- **MATERIAL FOR THE TASK**
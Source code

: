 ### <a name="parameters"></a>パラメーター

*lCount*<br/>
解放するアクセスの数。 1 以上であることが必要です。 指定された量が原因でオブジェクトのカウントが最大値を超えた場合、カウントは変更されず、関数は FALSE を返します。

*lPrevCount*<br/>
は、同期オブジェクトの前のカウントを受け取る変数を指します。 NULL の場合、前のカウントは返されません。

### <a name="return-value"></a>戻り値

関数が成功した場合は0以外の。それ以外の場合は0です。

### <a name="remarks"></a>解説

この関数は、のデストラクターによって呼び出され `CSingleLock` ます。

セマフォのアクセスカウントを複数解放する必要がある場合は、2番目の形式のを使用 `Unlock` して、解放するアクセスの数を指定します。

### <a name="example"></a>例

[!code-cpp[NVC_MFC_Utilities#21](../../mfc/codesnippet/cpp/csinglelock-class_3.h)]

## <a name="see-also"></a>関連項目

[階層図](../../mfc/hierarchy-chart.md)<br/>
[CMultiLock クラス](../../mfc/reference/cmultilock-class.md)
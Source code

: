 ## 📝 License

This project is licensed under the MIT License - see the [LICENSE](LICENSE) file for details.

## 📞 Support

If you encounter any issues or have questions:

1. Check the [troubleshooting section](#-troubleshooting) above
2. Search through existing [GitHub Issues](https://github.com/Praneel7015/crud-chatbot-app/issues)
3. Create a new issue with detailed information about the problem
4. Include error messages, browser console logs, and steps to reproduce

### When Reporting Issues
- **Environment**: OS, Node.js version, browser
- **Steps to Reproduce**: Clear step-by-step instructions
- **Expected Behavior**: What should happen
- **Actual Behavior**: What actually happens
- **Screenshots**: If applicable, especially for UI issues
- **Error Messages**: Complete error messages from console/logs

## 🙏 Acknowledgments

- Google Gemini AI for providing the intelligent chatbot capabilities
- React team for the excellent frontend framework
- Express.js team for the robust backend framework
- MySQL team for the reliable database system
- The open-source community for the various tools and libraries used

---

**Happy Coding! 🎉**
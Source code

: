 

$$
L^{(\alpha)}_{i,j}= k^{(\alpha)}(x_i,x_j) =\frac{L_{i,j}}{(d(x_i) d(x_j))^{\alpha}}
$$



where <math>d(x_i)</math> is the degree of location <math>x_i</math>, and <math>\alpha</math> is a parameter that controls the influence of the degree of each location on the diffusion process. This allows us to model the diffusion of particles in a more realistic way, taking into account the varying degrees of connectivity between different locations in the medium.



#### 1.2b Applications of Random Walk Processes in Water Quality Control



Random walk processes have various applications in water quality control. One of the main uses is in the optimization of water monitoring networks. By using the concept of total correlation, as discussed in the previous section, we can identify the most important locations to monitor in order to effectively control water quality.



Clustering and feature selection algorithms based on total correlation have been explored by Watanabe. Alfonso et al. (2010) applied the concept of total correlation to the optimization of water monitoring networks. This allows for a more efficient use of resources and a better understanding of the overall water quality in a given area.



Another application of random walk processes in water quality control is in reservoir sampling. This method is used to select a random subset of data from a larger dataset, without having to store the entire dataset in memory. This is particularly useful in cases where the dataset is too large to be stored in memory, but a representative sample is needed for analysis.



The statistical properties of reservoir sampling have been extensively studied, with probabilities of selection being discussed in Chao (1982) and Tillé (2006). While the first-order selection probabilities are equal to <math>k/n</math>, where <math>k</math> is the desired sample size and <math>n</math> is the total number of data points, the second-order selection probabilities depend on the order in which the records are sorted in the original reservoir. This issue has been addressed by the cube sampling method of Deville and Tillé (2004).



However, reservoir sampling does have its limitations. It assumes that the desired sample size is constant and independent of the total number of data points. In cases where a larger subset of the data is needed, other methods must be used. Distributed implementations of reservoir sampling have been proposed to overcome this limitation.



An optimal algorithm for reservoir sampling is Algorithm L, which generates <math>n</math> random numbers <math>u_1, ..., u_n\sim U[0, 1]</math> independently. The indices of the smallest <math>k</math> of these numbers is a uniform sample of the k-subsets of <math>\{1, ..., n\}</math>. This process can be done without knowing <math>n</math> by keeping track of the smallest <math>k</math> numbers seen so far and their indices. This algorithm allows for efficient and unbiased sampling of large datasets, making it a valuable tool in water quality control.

- **TASK DIRECTIONS**
Nothing in the records may change; write them out again in full.

- **SOLVED EXERCISE**
Source code

: ### <a name="parameters"></a>パラメーター

*lCount*<br/>
解放するアクセスの数。 1 以上であることが必要です。 指定された量が原因でオブジェクトのカウントが最大値を超えた場合、カウントは変更されず、関数は FALSE を返します。

*lPrevCount*<br/>
は、同期オブジェクトの前のカウントを受け取る変数を指します。 NULL の場合、前のカウントは返されません。

### <a name="return-value"></a>戻り値

関数が成功した場合は0以外の。それ以外の場合は0です。

### <a name="remarks"></a>解説

この関数は、のデストラクターによって呼び出され `CSingleLock` ます。

セマフォのアクセスカウントを複数解放する必要がある場合は、2番目の形式のを使用 `Unlock` して、解放するアクセスの数を指定します。

### <a name="example"></a>例

[!code-cpp[NVC_MFC_Utilities#21](../../mfc/codesnippet/cpp/csinglelock-class_3.h)]

## <a name="see-also"></a>関連項目

[階層図](../../mfc/hierarchy-chart.md)<br/>
[CMultiLock クラス](../../mfc/reference/cmultilock-class.md)
Source code

: ## 📝 License

This project is licensed under the MIT License - see the [LICENSE](LICENSE) file for details.

## 📞 Support

If you encounter any issues or have questions:

1. Check the [troubleshooting section](#-troubleshooting) above
2. Search through existing [GitHub Issues](https://github.com/Praneel7015/crud-chatbot-app/issues)
3. Create a new issue with detailed information about the problem
4. Include error messages, browser console logs, and steps to reproduce

### When Reporting Issues
- **Environment**: OS, Node.js version, browser
- **Steps to Reproduce**: Clear step-by-step instructions
- **Expected Behavior**: What should happen
- **Actual Behavior**: What actually happens
- **Screenshots**: If applicable, especially for UI issues
- **Error Messages**: Complete error messages from console/logs

## 🙏 Acknowledgments

- Google Gemini AI for providing the intelligent chatbot capabilities
- React team for the excellent frontend framework
- Express.js team for the robust backend framework
- MySQL team for the reliable database system
- The open-source community for the various tools and libraries used

---

**Happy Coding! 🎉**
Source code

: 

$$
L^{(\alpha)}_{i,j}= k^{(\alpha)}(x_i,x_j) =\frac{L_{i,j}}{(d(x_i) d(x_j))^{\alpha}}
$$



where <math>d(x_i)</math> is the degree of location <math>x_i</math>, and <math>\alpha</math> is a parameter that controls the influence of the degree of each location on the diffusion process. This allows us to model the diffusion of particles in a more realistic way, taking into account the varying degrees of connectivity between different locations in the medium.



#### 1.2b Applications of Random Walk Processes in Water Quality Control



Random walk processes have various applications in water quality control. One of the main uses is in the optimization of water monitoring networks. By using the concept of total correlation, as discussed in the previous section, we can identify the most important locations to monitor in order to effectively control water quality.



Clustering and feature selection algorithms based on total correlation have been explored by Watanabe. Alfonso et al. (2010) applied the concept of total correlation to the optimization of water monitoring networks. This allows for a more efficient use of resources and a better understanding of the overall water quality in a given area.



Another application of random walk processes in water quality control is in reservoir sampling. This method is used to select a random subset of data from a larger dataset, without having to store the entire dataset in memory. This is particularly useful in cases where the dataset is too large to be stored in memory, but a representative sample is needed for analysis.



The statistical properties of reservoir sampling have been extensively studied, with probabilities of selection being discussed in Chao (1982) and Tillé (2006). While the first-order selection probabilities are equal to <math>k/n</math>, where <math>k</math> is the desired sample size and <math>n</math> is the total number of data points, the second-order selection probabilities depend on the order in which the records are sorted in the original reservoir. This issue has been addressed by the cube sampling method of Deville and Tillé (2004).



However, reservoir sampling does have its limitations. It assumes that the desired sample size is constant and independent of the total number of data points. In cases where a larger subset of the data is needed, other methods must be used. Distributed implementations of reservoir sampling have been proposed to overcome this limitation.



An optimal algorithm for reservoir sampling is Algorithm L, which generates <math>n</math> random numbers <math>u_1, ..., u_n\sim U[0, 1]</math> independently. The indices of the smallest <math>k</math> of these numbers is a uniform sample of the k-subsets of <math>\{1, ..., n\}</math>. This process can be done without knowing <math>n</math> by keeping track of the smallest <math>k</math> numbers seen so far and their indices. This algorithm allows for efficient and unbiased sampling of large datasets, making it a valuable tool in water quality control.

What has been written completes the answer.